**Exercise materials**
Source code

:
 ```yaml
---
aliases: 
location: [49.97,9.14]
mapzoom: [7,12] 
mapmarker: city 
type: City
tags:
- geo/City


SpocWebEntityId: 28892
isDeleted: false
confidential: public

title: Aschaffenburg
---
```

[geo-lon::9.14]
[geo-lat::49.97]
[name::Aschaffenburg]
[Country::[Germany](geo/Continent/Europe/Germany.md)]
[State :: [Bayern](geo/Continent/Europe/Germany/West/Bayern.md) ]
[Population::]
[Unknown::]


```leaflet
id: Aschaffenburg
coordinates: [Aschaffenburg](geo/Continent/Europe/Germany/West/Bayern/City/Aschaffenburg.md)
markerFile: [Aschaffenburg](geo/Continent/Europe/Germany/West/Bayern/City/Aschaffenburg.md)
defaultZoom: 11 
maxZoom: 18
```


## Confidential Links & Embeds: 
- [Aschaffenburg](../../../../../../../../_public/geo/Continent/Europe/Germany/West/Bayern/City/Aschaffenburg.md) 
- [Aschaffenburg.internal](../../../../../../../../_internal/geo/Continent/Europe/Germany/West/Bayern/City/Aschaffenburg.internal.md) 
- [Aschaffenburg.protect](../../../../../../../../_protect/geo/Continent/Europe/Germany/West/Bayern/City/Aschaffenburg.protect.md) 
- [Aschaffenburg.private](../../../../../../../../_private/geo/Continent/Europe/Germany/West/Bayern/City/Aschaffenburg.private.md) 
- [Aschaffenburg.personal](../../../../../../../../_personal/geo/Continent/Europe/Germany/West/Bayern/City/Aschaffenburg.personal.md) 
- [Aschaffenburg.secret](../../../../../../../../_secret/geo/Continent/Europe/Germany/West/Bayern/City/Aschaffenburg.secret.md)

**Assignment**
Each record shown above is to be given again exactly.

**Written response**
Source code

:
 ```yaml
---
aliases: 
location: [49.97,9.14]
mapzoom: [7,12] 
mapmarker: city 
type: City
tags:
- geo/City


SpocWebEntityId: 28892
isDeleted: false
confidential: public

title: Aschaffenburg
---
```

[geo-lon::9.14]
[geo-lat::49.97]
[name::Aschaffenburg]
[Country::[Germany](geo/Continent/Europe/Germany.md)]
[State :: [Bayern](geo/Continent/Europe/Germany/West/Bayern.md) ]
[Population::]
[Unknown::]


```leaflet
id: Aschaffenburg
coordinates: [Aschaffenburg](geo/Continent/Europe/Germany/West/Bayern/City/Aschaffenburg.md)
markerFile: [Aschaffenburg](geo/Continent/Europe/Germany/West/Bayern/City/Aschaffenburg.md)
defaultZoom: 11 
maxZoom: 18
```


## Confidential Links & Embeds: 
- [Aschaffenburg](../../../../../../../../_public/geo/Continent/Europe/Germany/West/Bayern/City/Aschaffenburg.md) 
- [Aschaffenburg.internal](../../../../../../../../_internal/geo/Continent/Europe/Germany/West/Bayern/City/Aschaffenburg.internal.md) 
- [Aschaffenburg.protect](../../../../../../../../_protect/geo/Continent/Europe/Germany/West/Bayern/City/Aschaffenburg.protect.md) 
- [Aschaffenburg.private](../../../../../../../../_private/geo/Continent/Europe/Germany/West/Bayern/City/Aschaffenburg.private.md) 
- [Aschaffenburg.personal](../../../../../../../../_personal/geo/Continent/Europe/Germany/West/Bayern/City/Aschaffenburg.personal.md) 
- [Aschaffenburg.secret](../../../../../../../../_secret/geo/Continent/Europe/Germany/West/Bayern/City/Aschaffenburg.secret.md)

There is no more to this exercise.